#### TASK PROMPT
Look through the records below for the line holding "The package should". Write it out exactly, with each following line through the line holding "## Model template creation in Jinja".

(Plain-text document sources)
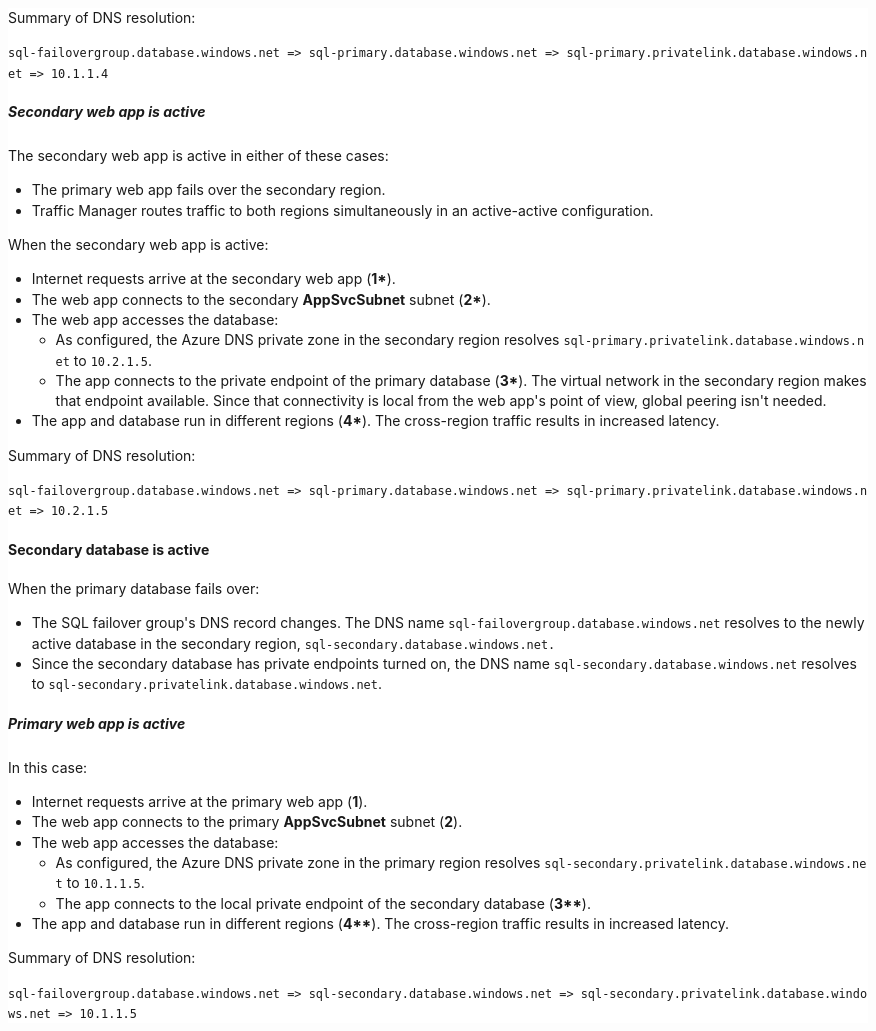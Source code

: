 Summary of DNS resolution:

`sql-failovergroup.database.windows.net => sql-primary.database.windows.net => sql-primary.privatelink.database.windows.net => 10.1.1.4`

##### Secondary web app is active

The secondary web app is active in either of these cases:

- The primary web app fails over the secondary region.
- Traffic Manager routes traffic to both regions simultaneously in an active-active configuration.

When the secondary web app is active:

- Internet requests arrive at the secondary web app (**1\***).
- The web app connects to the secondary **AppSvcSubnet** subnet (**2\***).
- The web app accesses the database:
  - As configured, the Azure DNS private zone in the secondary region resolves `sql-primary.privatelink.database.windows.net` to `10.2.1.5`.
  - The app connects to the private endpoint of the primary database (**3\***). The virtual network in the secondary region makes that endpoint available. Since that connectivity is local from the web app's point of view, global peering isn't needed.
- The app and database run in different regions (**4\***). The cross-region traffic results in increased latency.

Summary of DNS resolution:

`sql-failovergroup.database.windows.net => sql-primary.database.windows.net => sql-primary.privatelink.database.windows.net => 10.2.1.5`

#### Secondary database is active

When the primary database fails over:

- The SQL failover group's DNS record changes. The DNS name `sql-failovergroup.database.windows.net` resolves to the newly active database in the secondary region, `sql-secondary.database.windows.net.`
- Since the secondary database has private endpoints turned on, the DNS name `sql-secondary.database.windows.net` resolves to `sql-secondary.privatelink.database.windows.net`.

##### Primary web app is active

In this case:

- Internet requests arrive at the primary web app (**1**).
- The web app connects to the primary **AppSvcSubnet** subnet (**2**).
- The web app accesses the database:
  - As configured, the Azure DNS private zone in the primary region resolves `sql-secondary.privatelink.database.windows.net` to `10.1.1.5`.
  - The app connects to the local private endpoint of the secondary database (**3\*\***).
- The app and database run in different regions (**4\*\***). The cross-region traffic results in increased latency.

Summary of DNS resolution:

`sql-failovergroup.database.windows.net => sql-secondary.database.windows.net => sql-secondary.privatelink.database.windows.net => 10.1.1.5`
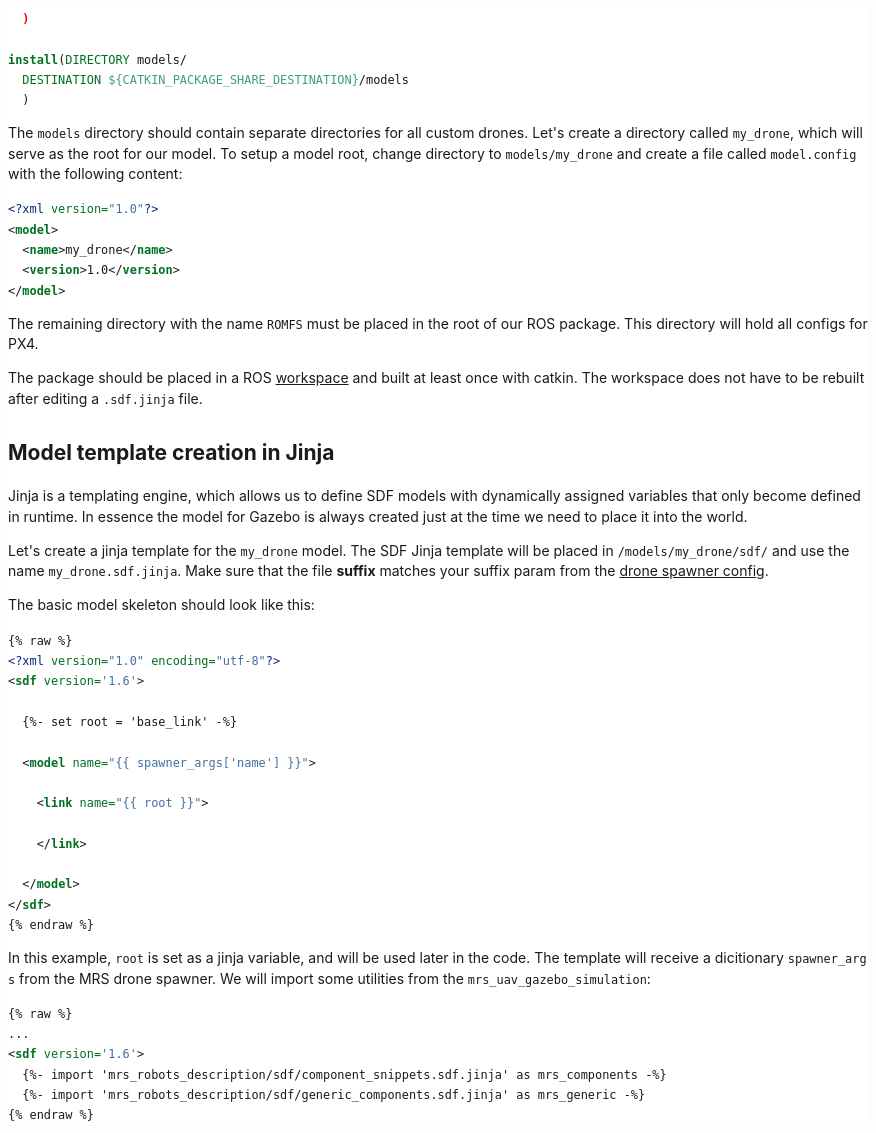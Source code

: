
 ```cmake
  )

install(DIRECTORY models/
  DESTINATION ${CATKIN_PACKAGE_SHARE_DESTINATION}/models
  )
```

The `models` directory should contain separate directories for all custom drones. Let's create a directory called `my_drone`, which will serve as the root for our model. To setup a model root, change directory to `models/my_drone` and create a file called `model.config` with the following content:
```xml
<?xml version="1.0"?>
<model>
  <name>my_drone</name>
  <version>1.0</version>
</model>
```

The remaining directory with the name `ROMFS` must be placed in the root of our ROS package. This directory will hold all configs for PX4.

The package should be placed in a ROS [workspace](https://ctu-mrs.github.io/docs/software/catkin/managing_workspaces/managing_workspaces.html) and built at least once with catkin. The workspace does not have to be rebuilt after editing a `.sdf.jinja` file.


## Model template creation in Jinja
Jinja is a templating engine, which allows us to define SDF models with dynamically assigned variables that only become defined in runtime.
In essence the model for Gazebo is always created just at the time we need to place it into the world.

Let's create a jinja template for the `my_drone` model. The SDF Jinja template will be placed in `/models/my_drone/sdf/` and use the name `my_drone.sdf.jinja`. Make sure that the file **suffix** matches your suffix param from the [drone spawner config](https://github.com/ctu-mrs/mrs_uav_gazebo_simulation/blob/master/ros_packages/mrs_uav_gazebo_simulation/config/spawner_params.yaml).

The basic model skeleton should look like this:
```xml
{% raw %}
<?xml version="1.0" encoding="utf-8"?>
<sdf version='1.6'>

  {%- set root = 'base_link' -%}

  <model name="{{ spawner_args['name'] }}">

    <link name="{{ root }}">

    </link>

  </model>
</sdf>
{% endraw %}
```
In this example, `root` is set as a jinja variable, and will be used later in the code. The template will receive a dicitionary `spawner_args` from the MRS drone spawner. We will import some utilities from the `mrs_uav_gazebo_simulation`:
```xml
{% raw %}
...
<sdf version='1.6'>
  {%- import 'mrs_robots_description/sdf/component_snippets.sdf.jinja' as mrs_components -%}
  {%- import 'mrs_robots_description/sdf/generic_components.sdf.jinja' as mrs_generic -%}
{% endraw %}
```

#### EXERCISE RESULT
The package should be placed in a ROS [workspace](https://ctu-mrs.github.io/docs/software/catkin/managing_workspaces/managing_workspaces.html) and built at least once with catkin. The workspace does not have to be rebuilt after editing a `.sdf.jinja` file.


## Model template creation in Jinja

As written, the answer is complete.